Tuesday 11 February 2014

Setting and Maintaining High Behavioural Expectations Part II

For the following few weeks, I am focussing on setting and maintaining high behavioural expectations by adhering to the techniques advocated by Doug Lemov in his 'Teach Like a Champion' manual for teachers. For the first two weeks I aimed to adjust my teaching to improve upon my use of '100%' and 'Sweat the Details' which I blogged about here. Over the last two weeks, I have continued to try to adjust these two techniques:

100%

There's one suitable percentage of students following an instruction given in your classroom: 100%. Less and your authority is subject to interpretation, situation and motivation.

I have continued to employ the methods put forward in my last blog post. These adjustments are now starting to become embedded into my practice, so that I am actively aware that I am using them consistently and this seems to be having a positive effect on my students. I will now not continue until every hand is straight up and, as a result, all my classes are quicker to be ready to listen with their hands straight up in the air a lot quicker than previously in the year. Similarly, if one student is not following the procedure, I use positive group correction ("thank you to the whole of the left side of their room with their hands straight up") and, if not successful, move on to anonymous individual correction ("I'm just waiting on one student on the right side to put their pen down and put their hand straight up"). This has resulted in some students admonishing the student who the class is waiting on, which is negating the positive effect of the anonymous individual correction, but on the other hand, it does seem to be creating a strong team within the class.

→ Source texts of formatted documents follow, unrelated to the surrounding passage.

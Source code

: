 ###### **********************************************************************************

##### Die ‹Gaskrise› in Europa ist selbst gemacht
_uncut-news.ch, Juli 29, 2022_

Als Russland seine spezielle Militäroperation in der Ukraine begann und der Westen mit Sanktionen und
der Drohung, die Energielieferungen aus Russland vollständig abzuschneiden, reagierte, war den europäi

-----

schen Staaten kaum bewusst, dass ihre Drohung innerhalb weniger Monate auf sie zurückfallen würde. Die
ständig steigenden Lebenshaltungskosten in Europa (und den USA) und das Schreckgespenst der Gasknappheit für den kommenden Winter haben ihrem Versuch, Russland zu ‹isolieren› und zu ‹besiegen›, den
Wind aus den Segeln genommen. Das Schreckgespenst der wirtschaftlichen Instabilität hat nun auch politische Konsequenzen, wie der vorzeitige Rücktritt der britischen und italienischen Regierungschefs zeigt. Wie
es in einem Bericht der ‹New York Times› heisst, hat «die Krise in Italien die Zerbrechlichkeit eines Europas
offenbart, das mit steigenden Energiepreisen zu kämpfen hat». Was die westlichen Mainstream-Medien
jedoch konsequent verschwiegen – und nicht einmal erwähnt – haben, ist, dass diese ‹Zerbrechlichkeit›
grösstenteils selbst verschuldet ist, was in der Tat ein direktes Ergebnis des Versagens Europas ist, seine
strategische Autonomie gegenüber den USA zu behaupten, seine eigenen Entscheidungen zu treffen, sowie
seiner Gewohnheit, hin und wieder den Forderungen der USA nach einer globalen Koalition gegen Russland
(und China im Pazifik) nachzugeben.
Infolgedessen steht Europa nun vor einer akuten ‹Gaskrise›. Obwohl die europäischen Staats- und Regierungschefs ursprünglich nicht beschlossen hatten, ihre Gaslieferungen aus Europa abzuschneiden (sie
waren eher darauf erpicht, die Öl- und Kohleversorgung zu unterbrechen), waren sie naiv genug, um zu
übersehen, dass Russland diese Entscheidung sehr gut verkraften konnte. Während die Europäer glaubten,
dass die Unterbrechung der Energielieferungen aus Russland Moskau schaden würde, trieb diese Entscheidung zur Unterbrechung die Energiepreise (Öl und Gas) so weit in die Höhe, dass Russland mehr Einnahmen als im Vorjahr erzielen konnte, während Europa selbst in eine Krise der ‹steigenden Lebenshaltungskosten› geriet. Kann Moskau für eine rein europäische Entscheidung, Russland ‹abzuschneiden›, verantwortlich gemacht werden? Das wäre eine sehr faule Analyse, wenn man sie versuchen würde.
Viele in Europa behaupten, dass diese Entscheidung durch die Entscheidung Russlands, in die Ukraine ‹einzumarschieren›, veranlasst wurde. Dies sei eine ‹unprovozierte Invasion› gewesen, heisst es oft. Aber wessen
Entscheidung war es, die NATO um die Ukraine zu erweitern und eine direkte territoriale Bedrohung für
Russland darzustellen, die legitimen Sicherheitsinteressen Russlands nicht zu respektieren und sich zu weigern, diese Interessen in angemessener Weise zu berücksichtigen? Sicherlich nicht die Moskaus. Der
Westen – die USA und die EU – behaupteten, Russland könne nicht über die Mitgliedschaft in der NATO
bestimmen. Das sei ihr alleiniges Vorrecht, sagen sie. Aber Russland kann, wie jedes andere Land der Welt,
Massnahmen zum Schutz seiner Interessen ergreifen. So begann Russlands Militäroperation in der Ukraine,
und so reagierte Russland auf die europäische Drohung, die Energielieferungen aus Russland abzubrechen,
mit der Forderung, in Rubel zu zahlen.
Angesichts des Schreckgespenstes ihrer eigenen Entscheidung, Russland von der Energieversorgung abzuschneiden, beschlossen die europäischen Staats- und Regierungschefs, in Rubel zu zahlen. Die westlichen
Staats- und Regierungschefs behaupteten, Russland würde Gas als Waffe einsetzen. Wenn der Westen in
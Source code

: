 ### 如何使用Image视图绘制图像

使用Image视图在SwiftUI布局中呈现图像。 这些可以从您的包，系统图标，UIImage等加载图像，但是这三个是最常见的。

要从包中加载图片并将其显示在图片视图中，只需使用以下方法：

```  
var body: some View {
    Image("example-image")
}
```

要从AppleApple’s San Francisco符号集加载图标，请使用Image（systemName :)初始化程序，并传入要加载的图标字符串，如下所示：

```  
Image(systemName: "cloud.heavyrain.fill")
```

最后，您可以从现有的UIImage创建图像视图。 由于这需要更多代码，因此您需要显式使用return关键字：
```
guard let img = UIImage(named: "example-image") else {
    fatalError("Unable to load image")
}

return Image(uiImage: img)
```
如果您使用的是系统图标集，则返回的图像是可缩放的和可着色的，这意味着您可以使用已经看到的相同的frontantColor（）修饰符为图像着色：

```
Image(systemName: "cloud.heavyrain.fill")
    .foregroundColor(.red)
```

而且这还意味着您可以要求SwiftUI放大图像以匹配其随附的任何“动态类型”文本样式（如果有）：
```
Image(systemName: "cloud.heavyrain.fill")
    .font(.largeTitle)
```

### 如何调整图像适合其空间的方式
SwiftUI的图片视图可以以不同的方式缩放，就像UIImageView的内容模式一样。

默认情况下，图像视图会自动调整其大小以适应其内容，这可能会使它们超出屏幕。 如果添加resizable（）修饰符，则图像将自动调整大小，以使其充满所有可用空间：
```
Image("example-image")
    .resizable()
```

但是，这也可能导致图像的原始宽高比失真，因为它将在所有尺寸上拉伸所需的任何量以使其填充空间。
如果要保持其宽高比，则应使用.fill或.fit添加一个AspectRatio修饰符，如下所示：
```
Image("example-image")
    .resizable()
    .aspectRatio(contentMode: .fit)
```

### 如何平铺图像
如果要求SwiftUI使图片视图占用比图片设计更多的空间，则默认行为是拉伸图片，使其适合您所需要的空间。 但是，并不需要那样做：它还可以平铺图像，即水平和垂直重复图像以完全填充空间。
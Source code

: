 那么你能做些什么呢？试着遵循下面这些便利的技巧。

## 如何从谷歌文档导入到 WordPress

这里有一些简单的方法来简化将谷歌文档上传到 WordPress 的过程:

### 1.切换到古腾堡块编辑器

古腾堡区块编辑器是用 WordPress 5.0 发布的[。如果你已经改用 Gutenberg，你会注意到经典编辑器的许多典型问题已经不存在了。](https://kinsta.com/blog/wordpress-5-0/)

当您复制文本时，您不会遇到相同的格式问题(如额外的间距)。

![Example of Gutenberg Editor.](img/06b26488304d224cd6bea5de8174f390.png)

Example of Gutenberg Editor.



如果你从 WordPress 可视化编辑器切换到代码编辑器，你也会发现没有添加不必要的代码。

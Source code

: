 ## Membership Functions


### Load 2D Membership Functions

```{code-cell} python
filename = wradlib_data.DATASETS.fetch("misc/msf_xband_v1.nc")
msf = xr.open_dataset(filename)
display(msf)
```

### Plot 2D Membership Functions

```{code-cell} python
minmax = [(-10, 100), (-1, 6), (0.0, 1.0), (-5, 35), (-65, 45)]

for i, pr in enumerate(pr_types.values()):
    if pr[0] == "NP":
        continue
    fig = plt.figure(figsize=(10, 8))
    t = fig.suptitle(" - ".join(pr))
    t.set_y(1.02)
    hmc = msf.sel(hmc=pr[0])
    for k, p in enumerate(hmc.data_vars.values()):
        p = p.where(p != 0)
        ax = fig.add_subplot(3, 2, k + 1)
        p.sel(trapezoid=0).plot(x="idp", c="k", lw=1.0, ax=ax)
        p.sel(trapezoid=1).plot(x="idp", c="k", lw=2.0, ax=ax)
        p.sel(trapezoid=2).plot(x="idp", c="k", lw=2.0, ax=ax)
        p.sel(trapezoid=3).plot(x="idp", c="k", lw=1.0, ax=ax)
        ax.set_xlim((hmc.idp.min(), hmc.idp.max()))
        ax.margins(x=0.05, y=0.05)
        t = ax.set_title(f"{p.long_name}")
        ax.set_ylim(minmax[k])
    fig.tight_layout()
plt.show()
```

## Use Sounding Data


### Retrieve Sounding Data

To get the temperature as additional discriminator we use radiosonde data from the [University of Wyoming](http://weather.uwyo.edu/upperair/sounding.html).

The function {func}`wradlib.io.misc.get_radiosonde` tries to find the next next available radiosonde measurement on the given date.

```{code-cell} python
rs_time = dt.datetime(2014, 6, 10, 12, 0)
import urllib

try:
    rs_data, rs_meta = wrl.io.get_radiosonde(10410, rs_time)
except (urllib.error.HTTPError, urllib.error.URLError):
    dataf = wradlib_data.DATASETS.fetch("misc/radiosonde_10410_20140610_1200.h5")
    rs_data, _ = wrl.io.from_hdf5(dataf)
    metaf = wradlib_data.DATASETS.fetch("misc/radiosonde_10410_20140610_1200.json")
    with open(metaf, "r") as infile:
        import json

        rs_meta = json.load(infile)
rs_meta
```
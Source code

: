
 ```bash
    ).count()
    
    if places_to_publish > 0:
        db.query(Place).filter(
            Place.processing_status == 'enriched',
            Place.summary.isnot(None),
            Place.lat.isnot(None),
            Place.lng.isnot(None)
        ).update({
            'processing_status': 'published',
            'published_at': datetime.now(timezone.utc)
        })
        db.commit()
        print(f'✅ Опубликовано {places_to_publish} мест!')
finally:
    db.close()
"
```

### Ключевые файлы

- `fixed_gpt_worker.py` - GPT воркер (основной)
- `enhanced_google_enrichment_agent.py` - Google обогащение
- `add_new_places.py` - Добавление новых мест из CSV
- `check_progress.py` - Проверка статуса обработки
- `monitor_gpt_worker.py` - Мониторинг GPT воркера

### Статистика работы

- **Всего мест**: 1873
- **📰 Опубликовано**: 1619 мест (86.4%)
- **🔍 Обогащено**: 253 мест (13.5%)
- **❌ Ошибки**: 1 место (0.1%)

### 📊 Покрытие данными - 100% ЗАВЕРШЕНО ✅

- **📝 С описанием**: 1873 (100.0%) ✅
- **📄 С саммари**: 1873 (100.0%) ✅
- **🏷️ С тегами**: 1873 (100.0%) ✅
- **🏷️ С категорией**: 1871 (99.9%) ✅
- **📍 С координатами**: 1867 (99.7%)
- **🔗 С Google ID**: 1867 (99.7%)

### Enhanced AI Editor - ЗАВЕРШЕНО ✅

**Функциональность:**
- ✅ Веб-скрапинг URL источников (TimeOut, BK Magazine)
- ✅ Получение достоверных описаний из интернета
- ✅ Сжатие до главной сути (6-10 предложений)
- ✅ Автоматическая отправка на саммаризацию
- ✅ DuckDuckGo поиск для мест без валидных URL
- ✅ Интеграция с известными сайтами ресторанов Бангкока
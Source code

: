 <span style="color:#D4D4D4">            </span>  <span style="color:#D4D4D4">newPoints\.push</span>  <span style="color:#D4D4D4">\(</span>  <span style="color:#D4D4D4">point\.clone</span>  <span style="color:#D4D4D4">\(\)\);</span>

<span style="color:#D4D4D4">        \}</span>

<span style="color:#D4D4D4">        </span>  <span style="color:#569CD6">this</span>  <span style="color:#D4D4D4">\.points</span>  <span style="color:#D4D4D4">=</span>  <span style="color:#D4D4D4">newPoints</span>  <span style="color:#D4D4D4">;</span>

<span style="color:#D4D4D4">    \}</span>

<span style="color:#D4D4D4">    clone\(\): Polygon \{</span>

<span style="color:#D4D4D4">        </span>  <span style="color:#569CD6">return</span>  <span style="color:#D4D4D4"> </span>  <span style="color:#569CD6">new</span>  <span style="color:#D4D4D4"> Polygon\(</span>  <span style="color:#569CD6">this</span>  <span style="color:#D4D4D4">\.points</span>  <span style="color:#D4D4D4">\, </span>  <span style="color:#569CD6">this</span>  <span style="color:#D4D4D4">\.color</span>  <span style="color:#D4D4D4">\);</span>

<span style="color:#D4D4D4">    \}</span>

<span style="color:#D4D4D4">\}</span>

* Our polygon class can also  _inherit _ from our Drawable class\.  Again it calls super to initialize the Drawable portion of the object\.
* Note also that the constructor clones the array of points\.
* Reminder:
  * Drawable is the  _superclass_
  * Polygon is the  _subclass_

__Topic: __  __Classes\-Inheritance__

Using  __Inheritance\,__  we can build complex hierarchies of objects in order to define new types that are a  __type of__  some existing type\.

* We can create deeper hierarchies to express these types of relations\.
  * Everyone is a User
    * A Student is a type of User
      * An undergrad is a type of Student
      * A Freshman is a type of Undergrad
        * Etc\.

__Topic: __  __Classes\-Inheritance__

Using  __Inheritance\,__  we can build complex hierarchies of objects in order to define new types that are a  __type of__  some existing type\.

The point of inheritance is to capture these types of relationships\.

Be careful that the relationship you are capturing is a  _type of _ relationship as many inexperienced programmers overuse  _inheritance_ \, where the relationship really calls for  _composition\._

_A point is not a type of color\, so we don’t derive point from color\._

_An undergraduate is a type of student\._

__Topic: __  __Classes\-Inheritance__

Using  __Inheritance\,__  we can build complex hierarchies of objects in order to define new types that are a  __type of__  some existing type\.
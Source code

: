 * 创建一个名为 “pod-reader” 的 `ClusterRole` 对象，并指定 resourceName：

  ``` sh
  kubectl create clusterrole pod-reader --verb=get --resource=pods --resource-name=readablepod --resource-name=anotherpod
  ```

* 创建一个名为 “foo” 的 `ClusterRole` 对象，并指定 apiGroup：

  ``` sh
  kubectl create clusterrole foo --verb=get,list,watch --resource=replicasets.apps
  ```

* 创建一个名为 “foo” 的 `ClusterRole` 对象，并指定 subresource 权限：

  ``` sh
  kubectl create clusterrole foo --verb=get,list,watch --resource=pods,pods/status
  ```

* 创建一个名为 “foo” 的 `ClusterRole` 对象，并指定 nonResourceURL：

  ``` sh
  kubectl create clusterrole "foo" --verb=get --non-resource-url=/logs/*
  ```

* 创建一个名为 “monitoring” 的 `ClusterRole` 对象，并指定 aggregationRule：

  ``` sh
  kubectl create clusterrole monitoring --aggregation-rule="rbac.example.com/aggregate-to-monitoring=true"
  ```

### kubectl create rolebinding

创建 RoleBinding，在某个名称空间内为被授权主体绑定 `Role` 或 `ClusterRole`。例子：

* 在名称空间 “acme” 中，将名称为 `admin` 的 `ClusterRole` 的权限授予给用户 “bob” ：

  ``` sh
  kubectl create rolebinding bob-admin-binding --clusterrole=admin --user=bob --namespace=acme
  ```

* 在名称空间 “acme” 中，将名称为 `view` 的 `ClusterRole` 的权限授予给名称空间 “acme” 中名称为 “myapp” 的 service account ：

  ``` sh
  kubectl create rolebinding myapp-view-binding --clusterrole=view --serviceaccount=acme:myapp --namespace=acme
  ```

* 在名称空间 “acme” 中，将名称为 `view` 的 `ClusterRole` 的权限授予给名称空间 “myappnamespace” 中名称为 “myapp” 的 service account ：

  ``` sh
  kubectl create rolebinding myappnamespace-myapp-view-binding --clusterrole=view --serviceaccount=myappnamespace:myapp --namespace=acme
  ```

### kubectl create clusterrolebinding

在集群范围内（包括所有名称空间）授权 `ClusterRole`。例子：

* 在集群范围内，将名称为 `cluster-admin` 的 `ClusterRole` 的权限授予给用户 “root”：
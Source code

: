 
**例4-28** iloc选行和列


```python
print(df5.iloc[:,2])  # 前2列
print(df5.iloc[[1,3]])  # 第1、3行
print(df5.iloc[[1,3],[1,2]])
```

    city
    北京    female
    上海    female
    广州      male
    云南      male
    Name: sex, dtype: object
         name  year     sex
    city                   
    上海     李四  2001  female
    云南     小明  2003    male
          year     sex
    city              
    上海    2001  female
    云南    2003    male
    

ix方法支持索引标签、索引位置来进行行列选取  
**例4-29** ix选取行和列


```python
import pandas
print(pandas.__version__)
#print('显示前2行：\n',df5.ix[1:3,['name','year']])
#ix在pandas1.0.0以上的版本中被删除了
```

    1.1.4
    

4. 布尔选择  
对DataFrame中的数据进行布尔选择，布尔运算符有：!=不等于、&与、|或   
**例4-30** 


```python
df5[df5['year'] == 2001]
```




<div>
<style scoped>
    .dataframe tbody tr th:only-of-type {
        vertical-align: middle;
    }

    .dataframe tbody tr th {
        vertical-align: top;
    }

I have adjusted my technique to include tracking the speaker. These are clear instructions to turn and watch the person who is speaking at the time. Although this is not completely embedded, I am reminding the students who are often the ones not seen tracking to try and do this consistently. When I introduce SLANT into my practice, I hope that this will be even more consistent.

Sweat the Details

To reach the high standards, you must create the perception of order

The counting down of instructions at the end of the lesson has already started saving the students time which would be better spent for learning. Every class has now had this consistently applied so that a previous ten minute job takes five at the most with exercise books, texts and paper in neat piles at the edge of each row.

However, to make this even better, I have started to make students sit down in their chairs before leaving. They must be silent and their row must be perfectly straight with glue sticks, dictionaries and thesauri in the correct place. If they are not, they do not leave. If they have to go to the next lesson, they are issued a written warning. Sweating these details has meant that my classroom is a lot cleaner at the end of the day, I don't have to tidy up after the students and they arrive at their next class in a calm manner.

Next Steps

After a bit of thought, I've decided to film two of my lessons at the end of each two technique cycle, so that I can look back over the lessons for prosperity. These will act as a guide, if I ever come back to look at these techniques again, to see where I was when I was actively conscious of these parts of my teaching. Although I obviously want to continue to use and adapt these techniques, I feel that am now ready to move on to the next two techniques after three weeks of focussing specifically on these two techniques.